Em ‘Sly’ Sylvester Stallone pouco se debruça sobre sua vida pessoal (sua esposa e filhas só aparecem ao fim e nem falam). De sua vida, o foco maior está na relação conturbada com o pai, e o quanto isso – ou melhor, a ausência de afeto nessa relação – foi o combustível não só para a criação de personagens, mas para a essência da atuação de Stallone. A partir deste ponto de conflito o documentário foca quase toda a sua atenção na construção dos dois personagens mais marcantes da carreira do ator – Rocky e Rambo –, dando pouca visibilidade às outras produções não tão lucrativas. Entretanto, até isso é condizente com o homenageado: uma vez que Stallone é um cara que moldou a persona do sujeito lutador que sempre consegue aguentar um pouco mais e não desiste nunca, falar dos filmes que não foram sucesso na sua carreira não faz parte do comportamento de Sly; ou seja, os fracassos estão lá, mas ele não vai gastar sua energia falando deles, uma vez que é muito mais positivo e interessante focar no sucesso.
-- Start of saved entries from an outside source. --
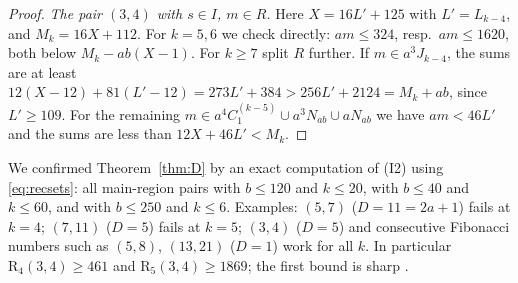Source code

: \documentclass[11pt,a4paper]{article}
\theoremstyle{definition}
\theoremstyle{remark}
\newcommand{\R}{\mathrm{R}}
\begin{document}
\begin{proof}
\medskip\noindent\emph{The pair $(3,4)$ with $s\in I$, $m\in R$.} Here $X=16L'+125$ with $L'=L_{k-4}$, and $M_k=16X+112$. For $k=5,6$ we check directly: $am\le324$, resp.\ $am\le1620$, both below $M_k-ab(X-1)$. For $k\ge7$ split $R$ further. If $m\in a^3J_{k-4}$, the sums are at least $12(X-12)+81(L'-12)=273L'+384>256L'+2124=M_k+ab$, since $L'\ge109$. For the remaining $m\in a^4C_1^{(k-5)}\cup a^3N_{ab}\cup aN_{ab}$ we have $am<46L'$ and the sums are less than $12X+46L'<M_k$.
\end{proof}

We confirmed Theorem~\ref{thm:D} by an exact computation of (I2) using \eqref{eq:recsets}: all main-region pairs with $b\le120$ and $k\le20$, with $b\le40$ and $k\le60$, and with $b\le250$ and $k\le6$. Examples: $(5,7)$ ($D=11=2a+1$) fails at $k=4$; $(7,11)$ ($D=5$) fails at $k=5$; $(3,4)$ ($D=5$) and consecutive Fibonacci numbers such as $(5,8)$, $(13,21)$ ($D=1$) work for all $k$. In particular $\R_4(3,4)\ge461$ and $\R_5(3,4)\ge1869$; the first bound is sharp \cite{Ich26b}.
\end{document}
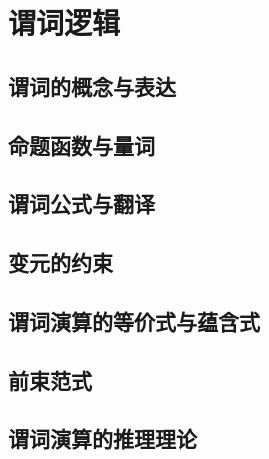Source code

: \section{谓词逻辑}

\subsection{谓词的概念与表达}

\subsection{命题函数与量词}

\subsection{谓词公式与翻译}

\subsection{变元的约束}

\subsection{谓词演算的等价式与蕴含式}

\subsection{前束范式}

\subsection{谓词演算的推理理论}

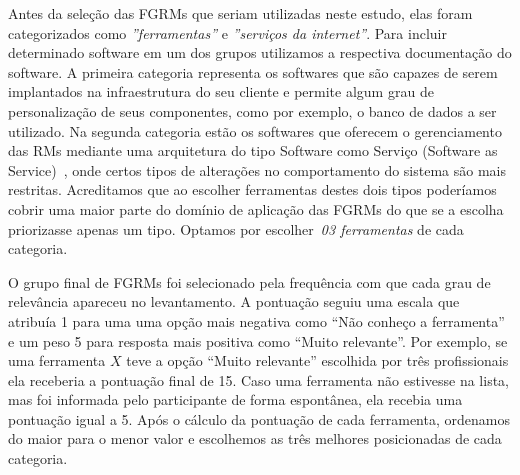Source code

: Antes da seleção das FGRMs que seriam utilizadas neste estudo, elas foram
categorizados como \textit{''ferramentas''} e \textit{''serviços da internet''}.
Para incluir determinado software em um dos grupos utilizamos a respectiva
documentação do software. A primeira categoria representa os softwares que são
capazes de serem implantados na infraestrutura do seu cliente e permite algum
grau de personalização de seus componentes, como por exemplo, o banco de dados a
ser utilizado. Na segunda categoria estão os softwares que oferecem o
gerenciamento das RMs mediante uma arquitetura do tipo Software como Serviço
(Software as Service)~\cite{fox2013engineering}, onde certos tipos de alterações
no comportamento do sistema são mais restritas. Acreditamos que ao escolher
ferramentas destes dois tipos poderíamos cobrir uma maior parte do domínio de
aplicação das FGRMs do que se a escolha priorizasse apenas um tipo. Optamos por
escolher~\textit{03 ferramentas} de cada categoria.


O grupo final de FGRMs foi selecionado pela frequência com que cada grau de
relevância apareceu no levantamento. A pontuação seguiu uma escala que atribuía
1 para uma uma opção mais negativa como ``Não conheço a ferramenta'' e um peso 5
para resposta mais positiva como ``Muito relevante''.  Por exemplo, se uma
ferramenta $X$ teve a opção ``Muito relevante'' escolhida por três profissionais
ela receberia a pontuação final de 15. Caso uma ferramenta não estivesse na
lista, mas foi informada pelo participante de forma espontânea, ela recebia uma
pontuação igual a 5. Após o cálculo da pontuação de cada ferramenta, ordenamos
do maior para o menor valor e escolhemos as três melhores posicionadas de cada
categoria.


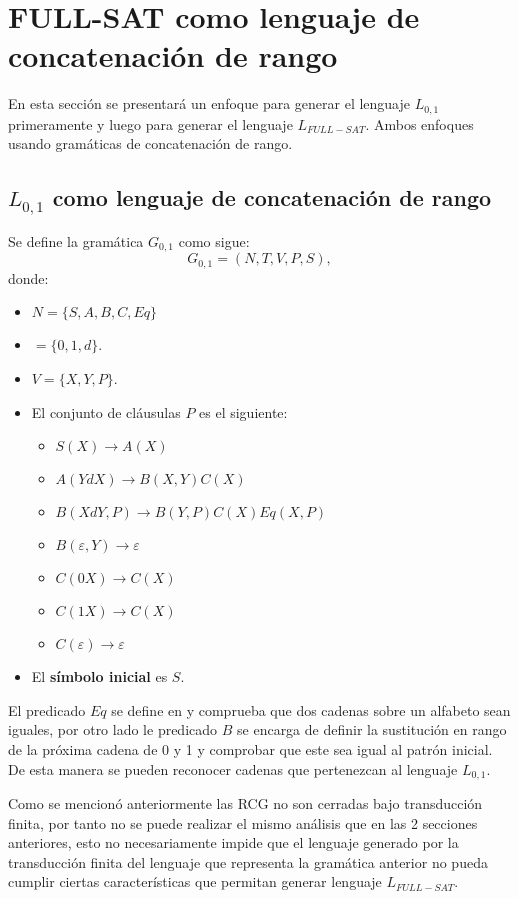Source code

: \documentclass{article}
\begin{document}
\section{FULL-SAT como lenguaje de concatenación de rango}

En esta sección se presentará un enfoque para generar el lenguaje $L_{0,1}$ primeramente y luego para generar el lenguaje $L_{FULL-SAT}$.
Ambos enfoques usando gramáticas de concatenación de rango.

\subsection{$L_{0,1}$ como lenguaje de concatenación de rango}

Se define la gramática $G_{0,1}$ como sigue:
\[
    G_{0,1} = (N, T, V, P, S),
\]
donde:

\begin{itemize}
    \item $N=\{S,A,B,C,Eq\}$
    \item $=\{0,1,d\}$.
    \item $V=\{X,Y,P\}$.
    \item El conjunto de cláusulas $P$ es el siguiente:
          \begin{itemize}
              \item  $S(X)\to A(X)$
              \item $A(YdX)\to B(X,Y)C(X)$
              \item $B(XdY,P)\to B(Y,P) C(X) Eq(X,P)$
              \item $B(\varepsilon,Y)\to \varepsilon$
              \item $C(0X)\to C(X)$
              \item $C(1X)\to C(X)$
              \item $C(\varepsilon)\to \varepsilon$
          \end{itemize}
    \item El \textbf{símbolo inicial} es $S$.
\end{itemize}

El predicado $Eq$ se define en \cite{mainRCGBib} y comprueba que dos cadenas sobre un alfabeto sean iguales, por otro lado 
le predicado $B$ se encarga de definir la sustitución en rango de la próxima cadena de 0 y 1 y comprobar que este sea igual
al patrón inicial. De esta manera se pueden reconocer cadenas que pertenezcan al lenguaje $L_{0,1}$.

Como se mencionó anteriormente las RCG no son cerradas bajo transducción finita, por tanto no se puede realizar el mismo 
análisis que en las 2 secciones anteriores, esto no necesariamente impide que el lenguaje generado por la transducción finita del lenguaje que 
representa la gramática anterior no pueda cumplir ciertas características que permitan generar lenguaje $L_{FULL-SAT}$. 
\end{document}
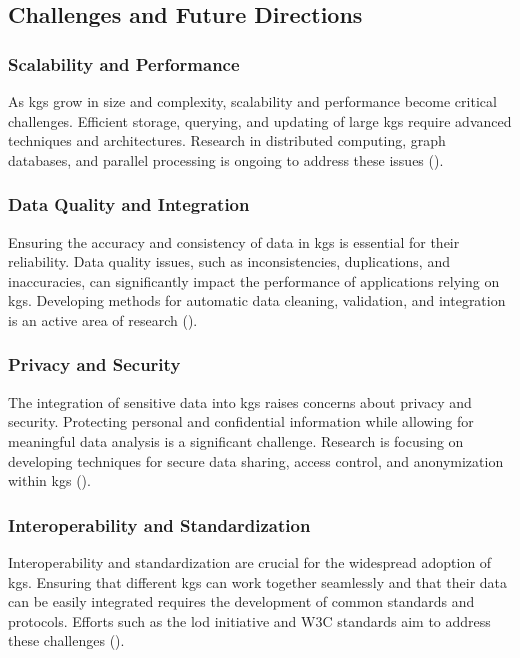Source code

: \subsection*{Challenges and Future Directions}

\subsubsection*{Scalability and Performance}
As \glspl{kg} grow in size and complexity, scalability and performance become critical challenges. Efficient storage, querying, and updating of large \glspl{kg} require advanced techniques and architectures. Research in distributed computing, graph databases, and parallel processing is ongoing to address these issues (\cite{Chaudhri2022}).

\subsubsection*{Data Quality and Integration}

Ensuring the accuracy and consistency of data in \glspl{kg} is essential for their reliability. Data quality issues, such as inconsistencies, duplications, and inaccuracies, can significantly impact the performance of applications relying on \glspl{kg}. Developing methods for automatic data cleaning, validation, and integration is an active area of research (\cite{Paulheim2017}).

\subsubsection*{Privacy and Security}

The integration of sensitive data into \glspl{kg} raises concerns about privacy and security. Protecting personal and confidential information while allowing for meaningful data analysis is a significant challenge. Research is focusing on developing techniques for secure data sharing, access control, and anonymization within \glspl{kg} (\cite{Bonatti2017}).

\subsubsection*{Interoperability and Standardization}

Interoperability and standardization are crucial for the widespread adoption of \glspl{kg}. Ensuring that different \glspl{kg} can work together seamlessly and that their data can be easily integrated requires the development of common standards and protocols. Efforts such as the \gls{lod} initiative and W3C standards aim to address these challenges (\cite{Bizer2023}).

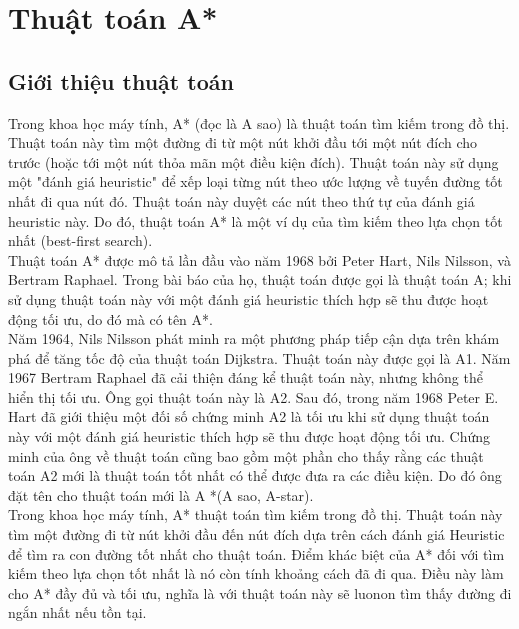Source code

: \chapter{Thuật toán A*}
\ifpdf
    \graphicspath{{Chapter2/Chapter2Figs/PNG/}{Chapter2/Chapter2Figs/PDF/}{Chapter2/Chapter2Figs/}}
\else
    \graphicspath{{Chapter2/Chapter2Figs/EPS/}{Chapter2/Chapter2Figs/}}
\fi

\section{Giới thiệu thuật toán}
Trong khoa học máy tính, A* (đọc là A sao) là thuật toán tìm kiếm trong đồ thị. Thuật toán này tìm một đường đi từ một nút khởi đầu tới một nút đích cho trước (hoặc tới một nút thỏa mãn một điều kiện đích). Thuật toán này sử dụng một "đánh giá heuristic" để xếp loại từng nút theo ước lượng về tuyến đường tốt nhất đi qua nút đó. Thuật toán này duyệt các nút theo thứ tự của đánh giá heuristic này. Do đó, thuật toán A* là một ví dụ của tìm kiếm theo lựa chọn tốt nhất (best-first search).\\

Thuật toán A* được mô tả lần đầu vào năm 1968 bởi Peter Hart, Nils Nilsson, và Bertram Raphael. Trong bài báo của họ, thuật toán được gọi là thuật toán A; khi sử dụng thuật toán này với một đánh giá heuristic thích hợp sẽ thu được hoạt động tối ưu, do đó mà có tên A*.\\

Năm 1964, Nils Nilsson phát minh ra một phương pháp tiếp cận dựa trên khám phá để tăng tốc độ của thuật toán Dijkstra. Thuật toán này được gọi là A1. Năm 1967 Bertram Raphael đã cải thiện đáng kể thuật toán này, nhưng không thể hiển thị tối ưu. Ông gọi thuật toán này là A2. Sau đó, trong năm 1968 Peter E. Hart đã giới thiệu một đối số chứng minh A2 là tối ưu khi sử dụng thuật toán này với một đánh giá heuristic thích hợp sẽ thu được hoạt động tối ưu. Chứng minh của ông về thuật toán cũng bao gồm một phần cho thấy rằng các thuật toán A2 mới là thuật toán tốt nhất có thể được đưa ra các điều kiện. Do đó ông đặt tên cho thuật toán mới là A *(A sao, A-star).\\

Trong khoa học máy tính, A* thuật toán tìm kiếm trong đồ thị. Thuật toán này tìm một đường đi từ nút khởi đầu đến nút đích dựa trên cách đánh giá Heuristic để tìm ra con đường tốt nhất cho thuật toán. Điểm khác biệt của A* đối với tìm kiếm theo lựa chọn tốt nhất là nó còn tính khoảng cách đã đi qua. Điều này làm cho A* đầy đủ và tối ưu, nghĩa là với thuật toán này sẽ luonon tìm thấy đường đi ngắn nhất nếu tồn tại.\\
O documentário ‘Sly’, entre outras coisas, é uma aula de autoestima. Se prestarmos atenção na forma, no vocabulário e na construção que Stallone faz de sua própria vida terminamos o documentário com a sensação de que sua vida é perfeita, sem falhas, e apesar da relação ruim com o pai até isso ele conseguiu transformar em algo positivo para si mesmo. Stallone deixa claro – aliás, ele literalmente fala isso – que na ausência de se ver representado ele criou e se tornou seu próprio herói. Esta motivação, que impulsionou a escritura do roteiro do primeiro ‘Rocky’, é o mesmo pensamento que até hoje motiva suas escolhas.
Mais do que um produto para fãs, o documentário ‘Sly’ é um produto essencial para qualquer cinéfilo ou estudante de cinema. Mais do que um ator de filmes de ação, Sylvester Stallone é um nome que precisa ser muito observado enquanto diretor, roteirista e produtor, um nome que entendeu a indústria cinematográfica estadunidense muito antes de ela mesma e se entender. Com depoimentos de Arnold Schwarzenegger e Quentin Tarantino, ‘Sly’ é filme divertido e obrigatório para ser visto e estudado.